Inspired by Arab Spring revolts in Egypt and Tunisia, the Yemeni protesters took great pains not to resort to violence in the face of the live ammunition and tear gas used against them.
For several weeks, scores of protesters were killed and wounded, but the movement's commitment to peaceful protest did not waver and the regime appeared to be increasingly fragile. Hundreds of thousands took to the streets across this poor Arab nation chanting "erhal" - Arabic for "leave."
For sometime around early March, Mr Saleh's regime appeared about to fall.
But something else happened. The chiefs of major tribes that had been longtime supporters of Mr Saleh decided to leave him and join the opposition. Then came the defection of Major General Ali Mohsen Al Ahmar, commander of the seasoned 1st Armoured Division, an outfit that fought in all of Yemen's many domestic conflicts during the past 30 years. Their move was followed by a flurry of defections from lawmakers, cabinet ministers and diplomats.
For a short period, the defections appeared to bolster the likelihood of regime collapse. But instead they appeared to play into the hands of Mr Saleh's regime, turning its standoff with the protest movement into something that does not look much different from the regime's seemingly constant disputes with its critics.

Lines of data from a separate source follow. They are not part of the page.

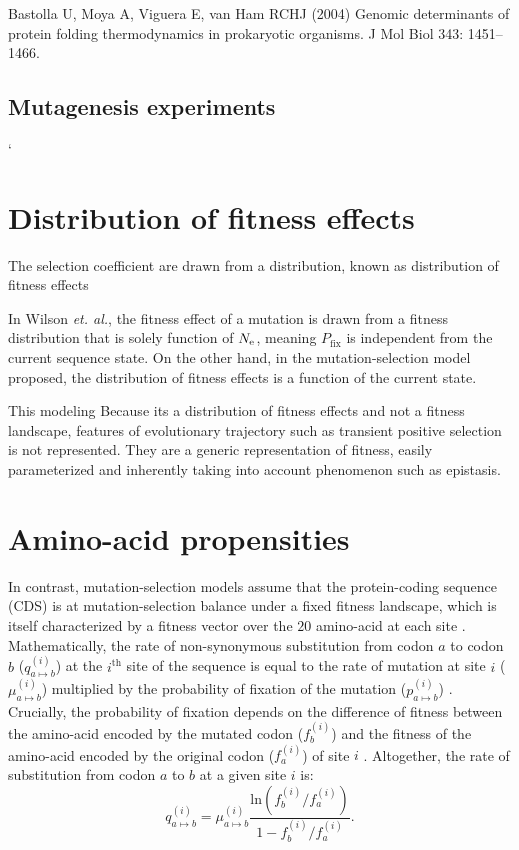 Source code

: Bastolla U, Moya A, Viguera E, van Ham RCHJ (2004) Genomic determinants of protein folding thermodynamics in prokaryotic organisms. J Mol Biol 343: 1451–1466.

\subsection{Mutagenesis experiments}

`
\section{Distribution of fitness effects}

The selection coefficient are drawn from a distribution, known as distribution of fitness effects
\citep{Welch2008}

In Wilson \textit{et. al.}, the fitness effect of a mutation is drawn from a fitness distribution that is solely function of $N_{\textrm{e}}$, meaning ${P_{\mathrm{fix}}}$ is independent from the current sequence state.
On the other hand, in the mutation-selection model proposed, the distribution of fitness effects is a function of the current state.

This modeling 
Because its a distribution of fitness effects and not a fitness landscape, features of evolutionary trajectory such as transient positive selection is not represented.
They are a generic representation of fitness, easily parameterized and inherently taking into account phenomenon such as epistasis. 

\section{Amino-acid propensities}

In contrast, mutation-selection models assume that the protein-coding sequence (CDS) is at mutation-selection balance under a fixed fitness landscape, which is itself characterized by a fitness vector over the $20$ amino-acid at each site \citep{Yang2008, Halpern1998, Rodrigue2010}. Mathematically, the rate of non-synonymous \gls{substitution} from \gls{codon} $a$ to \gls{codon} $b$ ($q_{a \mapsto b}^{(i)}$) at the $i^{\mathrm{th}}$ site of the sequence is equal to the rate of mutation at site $i$ ($\mu_{a \mapsto b}^{(i)}$) multiplied by the probability of fixation of the mutation ($p_{a \mapsto b}^{(i)}$) \citep{kimura_neutral_1983}. Crucially, the probability of fixation depends on the difference of fitness between the amino-acid encoded by the mutated \gls{codon} ($f_b^{(i)}$) and the fitness of the amino-acid encoded by the original \gls{codon} ($f_a^{(i)}$) of site $i$ \citep{wright_evolution_1931, fisher_genetical_1930}. Altogether, the rate of \gls{substitution} from \gls{codon} $a$ to $b$ at a given site $i$ is:
\begin{equation}
q_{a \mapsto b}^{(i)} = \mu_{a \mapsto b}^{(i)} \dfrac{\mathrm{ln}(f_b^{(i)} / f_a^{(i)})}{1 - f_b^{(i)} / f_a^{(i)}}.
\end{equation}

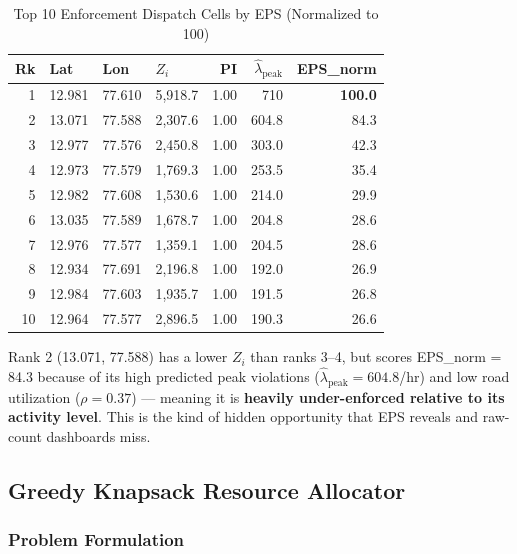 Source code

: \documentclass[12pt,a4paper]{article}
\begin{document}
\begin{table}[H]
\centering
\caption{Top 10 Enforcement Dispatch Cells by EPS (Normalized to 100)}
\begin{tabular}{rlllrrr}
\toprule
\textbf{Rk} & \textbf{Lat} & \textbf{Lon} & \textbf{$Z_i$} & \textbf{PI} & \textbf{$\hat{\lambda}_\text{peak}$} & \textbf{EPS\_norm} \\
\midrule
\rowcolor{alertred!10} 1 & 12.981 & 77.610 & 5,918.7 & 1.00 & 710 & \textbf{100.0} \\
\rowcolor{alertred!8} 2 & 13.071 & 77.588 & 2,307.6 & 1.00 & 604.8 & 84.3 \\
3 & 12.977 & 77.576 & 2,450.8 & 1.00 & 303.0 & 42.3 \\
4 & 12.973 & 77.579 & 1,769.3 & 1.00 & 253.5 & 35.4 \\
5 & 12.982 & 77.608 & 1,530.6 & 1.00 & 214.0 & 29.9 \\
6 & 13.035 & 77.589 & 1,678.7 & 1.00 & 204.8 & 28.6 \\
7 & 12.976 & 77.577 & 1,359.1 & 1.00 & 204.5 & 28.6 \\
8 & 12.934 & 77.691 & 2,196.8 & 1.00 & 192.0 & 26.9 \\
9 & 12.984 & 77.603 & 1,935.7 & 1.00 & 191.5 & 26.8 \\
10 & 12.964 & 77.577 & 2,896.5 & 1.00 & 190.3 & 26.6 \\
\bottomrule
\end{tabular}
\end{table}

\begin{tcolorbox}[warnbox, title={EPS Counterintuitive Example}]
Rank 2 (13.071, 77.588) has a lower $Z_i$ than ranks 3--4, but scores EPS\_norm = 84.3 because of its high predicted peak violations ($\hat{\lambda}_\text{peak} = 604.8$/hr) and low road utilization ($\rho = 0.37$) — meaning it is \textbf{heavily under-enforced relative to its activity level}. This is the kind of hidden opportunity that EPS reveals and raw-count dashboards miss.
\end{tcolorbox}

\subsection{Greedy Knapsack Resource Allocator}

\subsubsection{Problem Formulation}
\end{document}
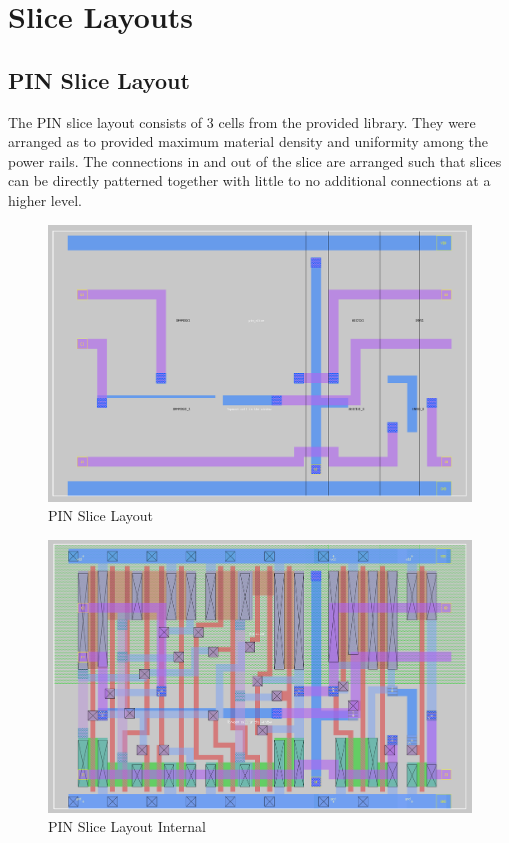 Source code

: \section{Slice Layouts}
    \subsection{PIN Slice Layout}
        The PIN slice layout consists of 3 cells from the provided library.
        They were arranged as to provided maximum material density and
        uniformity among the power rails.  The connections in and out of the
        slice are arranged such that slices can be directly patterned together
        with little to no additional connections at a higher level.
        \begin{figure}[H]
            \centering
            \includegraphics[width=0.75\linewidth]{../../magic/images/pin_slice.png}
            \caption{PIN Slice Layout}
        \end{figure}
        \begin{figure}[H]
            \centering
            \includegraphics[width=0.75\linewidth]{../../magic/images/pin_slice_internal.png}
            \caption{PIN Slice Layout Internal}
        \end{figure}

More importantly, the tribal leaders and Gen Al Ahmar took it upon themselves to provide protection for the protesters, assigning armed tribesmen and soldiers along the routes of their demonstrations, something that protest leaders have said has led to the wider use of deadly force by regime forces.
Frequently, protesters find themselves caught in the crossfire between Mr Saleh's forces and the pro-opposition tribesmen and renegade soldiers. On occasion, the two sides lob mortars and exchange rocket and machine-gun fire, destroying homes, starting fires and forcing residents off the streets.
Sensing the growing deterioration in security, more than half of the city's stores are now shuttered. Jewellers and antique dealers from Sanaa's ancient quarter and elsewhere in the city have removed their merchandise from their stores.
The tenuous security situation in Sanaa is also manifested in the soaring prices of basic food items, fuel and drinking water. The rise in prices has forced tens of thousands of residents to flee the city, with the more financially able finding safety abroad while the rest head to rural areas.